A declaração foi feita durante o Encontro Regional da Magistratura da Região Norte, realizado em Manaus, poucos dias após a Primeira Turma do STF confirmar o entendimento que extinguiu a aposentadoria compulsória como penalidade máxima aplicada a juízes condenados em processos disciplinares.

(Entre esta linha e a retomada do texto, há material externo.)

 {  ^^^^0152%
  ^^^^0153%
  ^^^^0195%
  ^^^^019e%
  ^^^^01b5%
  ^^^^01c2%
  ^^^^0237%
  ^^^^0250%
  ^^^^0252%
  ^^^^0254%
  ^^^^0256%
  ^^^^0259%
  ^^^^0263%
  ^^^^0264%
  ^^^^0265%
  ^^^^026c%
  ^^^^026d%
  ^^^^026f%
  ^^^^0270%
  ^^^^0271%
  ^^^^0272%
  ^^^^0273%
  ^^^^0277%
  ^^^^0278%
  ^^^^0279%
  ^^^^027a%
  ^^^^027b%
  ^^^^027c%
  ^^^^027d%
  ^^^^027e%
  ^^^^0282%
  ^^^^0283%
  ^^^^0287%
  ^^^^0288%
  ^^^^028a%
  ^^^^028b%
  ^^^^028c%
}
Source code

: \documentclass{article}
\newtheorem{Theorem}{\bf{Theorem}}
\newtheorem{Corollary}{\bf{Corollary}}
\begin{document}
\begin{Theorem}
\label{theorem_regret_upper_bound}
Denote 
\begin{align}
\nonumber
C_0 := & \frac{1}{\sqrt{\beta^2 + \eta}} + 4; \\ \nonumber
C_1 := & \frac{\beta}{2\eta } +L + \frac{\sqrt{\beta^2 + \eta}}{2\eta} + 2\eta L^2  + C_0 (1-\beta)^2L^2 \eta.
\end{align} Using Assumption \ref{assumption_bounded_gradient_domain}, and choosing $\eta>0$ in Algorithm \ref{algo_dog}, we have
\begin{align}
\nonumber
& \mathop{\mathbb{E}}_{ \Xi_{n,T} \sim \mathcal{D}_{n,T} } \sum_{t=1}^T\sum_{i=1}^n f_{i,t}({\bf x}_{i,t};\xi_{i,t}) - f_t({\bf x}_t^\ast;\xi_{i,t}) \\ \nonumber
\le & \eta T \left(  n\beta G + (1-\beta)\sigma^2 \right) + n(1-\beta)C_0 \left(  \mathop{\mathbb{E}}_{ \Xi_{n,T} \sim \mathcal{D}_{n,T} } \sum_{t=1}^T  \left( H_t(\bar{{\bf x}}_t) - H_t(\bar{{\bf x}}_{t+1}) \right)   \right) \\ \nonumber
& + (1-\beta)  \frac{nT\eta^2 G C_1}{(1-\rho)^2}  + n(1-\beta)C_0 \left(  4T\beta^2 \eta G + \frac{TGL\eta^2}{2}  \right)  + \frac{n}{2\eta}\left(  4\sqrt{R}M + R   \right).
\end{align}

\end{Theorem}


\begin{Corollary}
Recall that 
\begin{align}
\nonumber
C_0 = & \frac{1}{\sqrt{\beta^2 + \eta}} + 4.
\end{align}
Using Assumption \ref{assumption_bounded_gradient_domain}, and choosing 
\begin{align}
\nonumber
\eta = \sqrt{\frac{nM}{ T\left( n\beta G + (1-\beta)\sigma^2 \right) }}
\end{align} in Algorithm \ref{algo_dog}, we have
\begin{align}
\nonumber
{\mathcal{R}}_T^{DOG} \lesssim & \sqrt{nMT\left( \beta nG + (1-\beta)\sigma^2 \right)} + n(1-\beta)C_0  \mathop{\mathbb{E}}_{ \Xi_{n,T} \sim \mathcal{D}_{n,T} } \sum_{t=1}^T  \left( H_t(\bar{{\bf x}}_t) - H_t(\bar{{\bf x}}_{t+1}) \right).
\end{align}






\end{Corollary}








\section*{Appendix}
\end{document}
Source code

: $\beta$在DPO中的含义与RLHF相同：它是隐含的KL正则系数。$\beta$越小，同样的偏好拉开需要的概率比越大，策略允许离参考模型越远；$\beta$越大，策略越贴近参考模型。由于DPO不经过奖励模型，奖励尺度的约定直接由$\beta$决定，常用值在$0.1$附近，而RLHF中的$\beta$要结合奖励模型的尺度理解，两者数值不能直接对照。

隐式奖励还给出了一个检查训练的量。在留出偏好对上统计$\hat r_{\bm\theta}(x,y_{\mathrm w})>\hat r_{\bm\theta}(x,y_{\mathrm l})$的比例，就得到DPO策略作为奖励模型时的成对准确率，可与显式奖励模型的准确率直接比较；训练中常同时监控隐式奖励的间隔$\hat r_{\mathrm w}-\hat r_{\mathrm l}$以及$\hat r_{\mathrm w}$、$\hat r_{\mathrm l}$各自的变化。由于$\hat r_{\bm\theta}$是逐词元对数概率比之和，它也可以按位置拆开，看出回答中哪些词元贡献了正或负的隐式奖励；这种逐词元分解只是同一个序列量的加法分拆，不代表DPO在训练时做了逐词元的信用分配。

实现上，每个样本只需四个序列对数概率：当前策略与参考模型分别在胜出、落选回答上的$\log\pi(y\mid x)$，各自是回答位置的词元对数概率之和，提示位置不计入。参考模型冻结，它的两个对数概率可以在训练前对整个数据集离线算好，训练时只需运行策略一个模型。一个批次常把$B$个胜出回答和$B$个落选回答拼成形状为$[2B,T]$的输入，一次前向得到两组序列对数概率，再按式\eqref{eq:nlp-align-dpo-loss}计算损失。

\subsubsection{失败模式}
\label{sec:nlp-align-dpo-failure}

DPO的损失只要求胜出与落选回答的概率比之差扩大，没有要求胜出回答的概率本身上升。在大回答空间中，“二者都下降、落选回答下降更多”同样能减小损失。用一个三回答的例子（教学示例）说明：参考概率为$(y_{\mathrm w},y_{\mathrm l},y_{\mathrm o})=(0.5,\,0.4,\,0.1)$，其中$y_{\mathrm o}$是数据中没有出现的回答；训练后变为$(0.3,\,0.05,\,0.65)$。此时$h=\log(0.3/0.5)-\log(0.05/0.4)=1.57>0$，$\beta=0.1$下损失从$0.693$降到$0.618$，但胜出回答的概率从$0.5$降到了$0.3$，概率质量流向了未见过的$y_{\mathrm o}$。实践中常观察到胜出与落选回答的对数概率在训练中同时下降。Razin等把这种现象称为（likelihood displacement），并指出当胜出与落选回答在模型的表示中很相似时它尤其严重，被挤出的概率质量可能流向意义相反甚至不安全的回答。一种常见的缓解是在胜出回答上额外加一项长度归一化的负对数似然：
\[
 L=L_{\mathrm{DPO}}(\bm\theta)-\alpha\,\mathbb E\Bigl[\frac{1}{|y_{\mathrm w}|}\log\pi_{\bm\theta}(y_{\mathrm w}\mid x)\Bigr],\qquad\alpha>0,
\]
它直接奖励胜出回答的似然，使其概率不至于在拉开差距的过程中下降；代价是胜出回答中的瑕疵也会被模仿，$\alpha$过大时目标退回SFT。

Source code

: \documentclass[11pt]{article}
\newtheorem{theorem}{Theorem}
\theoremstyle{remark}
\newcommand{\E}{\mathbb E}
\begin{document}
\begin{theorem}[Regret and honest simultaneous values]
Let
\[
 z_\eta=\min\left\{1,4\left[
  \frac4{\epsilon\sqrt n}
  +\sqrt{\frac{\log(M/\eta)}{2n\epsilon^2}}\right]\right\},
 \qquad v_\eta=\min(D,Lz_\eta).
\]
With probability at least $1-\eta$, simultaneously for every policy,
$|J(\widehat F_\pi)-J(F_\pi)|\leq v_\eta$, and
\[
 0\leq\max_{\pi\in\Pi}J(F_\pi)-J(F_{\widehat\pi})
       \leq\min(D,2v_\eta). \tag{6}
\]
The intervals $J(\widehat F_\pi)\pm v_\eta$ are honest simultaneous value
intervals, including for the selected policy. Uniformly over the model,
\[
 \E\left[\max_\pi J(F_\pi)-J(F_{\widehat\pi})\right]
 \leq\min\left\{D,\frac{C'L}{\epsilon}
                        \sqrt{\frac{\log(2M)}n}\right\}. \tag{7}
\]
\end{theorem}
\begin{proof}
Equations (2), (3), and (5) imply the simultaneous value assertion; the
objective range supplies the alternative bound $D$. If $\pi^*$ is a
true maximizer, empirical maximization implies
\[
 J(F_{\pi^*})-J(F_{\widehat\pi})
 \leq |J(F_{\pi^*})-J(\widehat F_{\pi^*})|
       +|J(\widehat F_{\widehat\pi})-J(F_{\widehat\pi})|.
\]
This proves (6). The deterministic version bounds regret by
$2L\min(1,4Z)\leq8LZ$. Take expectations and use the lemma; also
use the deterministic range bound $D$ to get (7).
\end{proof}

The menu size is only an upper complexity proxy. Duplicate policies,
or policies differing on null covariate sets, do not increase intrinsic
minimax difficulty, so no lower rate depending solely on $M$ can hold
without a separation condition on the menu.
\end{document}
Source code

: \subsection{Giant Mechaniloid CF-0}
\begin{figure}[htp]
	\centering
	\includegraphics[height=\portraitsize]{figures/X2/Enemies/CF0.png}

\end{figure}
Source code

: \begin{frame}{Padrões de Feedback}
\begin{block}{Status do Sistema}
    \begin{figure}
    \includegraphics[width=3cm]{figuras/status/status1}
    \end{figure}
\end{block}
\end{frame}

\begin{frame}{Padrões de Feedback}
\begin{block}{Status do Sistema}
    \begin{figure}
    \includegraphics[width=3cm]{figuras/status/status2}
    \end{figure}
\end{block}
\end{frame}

Segundo Fachin, a antiga regra não cumpria adequadamente a função de punir. Para o ministro, permitir que magistrados afastados por condutas graves continuassem recebendo remuneração após a condenação gerava uma percepção negativa perante a sociedade e comprometia a confiança nas instituições.
O presidente do STF informou ainda que o CNJ deverá regulamentar a nova sistemática disciplinar em até 30 dias. A expectativa é que a perda definitiva do cargo passe a ser a principal sanção para magistrados envolvidos em infrações graves, substituindo o modelo anterior.
Decisão foi confirmada pelo STF
A mudança ganhou força após decisão do ministro Flávio Dino, posteriormente confirmada pela Primeira Turma do Supremo. O entendimento estabelece que a aposentadoria compulsória deixou de existir como punição disciplinar após a Reforma da Previdência de 2019 e que casos graves devem resultar na perda do cargo.
Entre as infrações passíveis de punição estão práticas como corrupção, venda de sentenças, assédio moral, assédio sexual e outras condutas incompatíveis com o exercício da magistratura.
Histórico de punições
Dados do CNJ apontam que, desde sua criação em 2005, 126 magistrados foram condenados à aposentadoria compulsória, considerada até então a penalidade administrativa mais severa prevista para juízes e desembargadores. Com a nova interpretação do STF, esse modelo tende a ser substituído por mecanismos que resultem no desligamento definitivo do magistrado condenado.
Para Fachin, a adoção de punições mais efetivas contribui para valorizar a atuação da maioria dos juízes que exercem suas funções de forma correta e reforça a confiança da população no sistema de Justiça.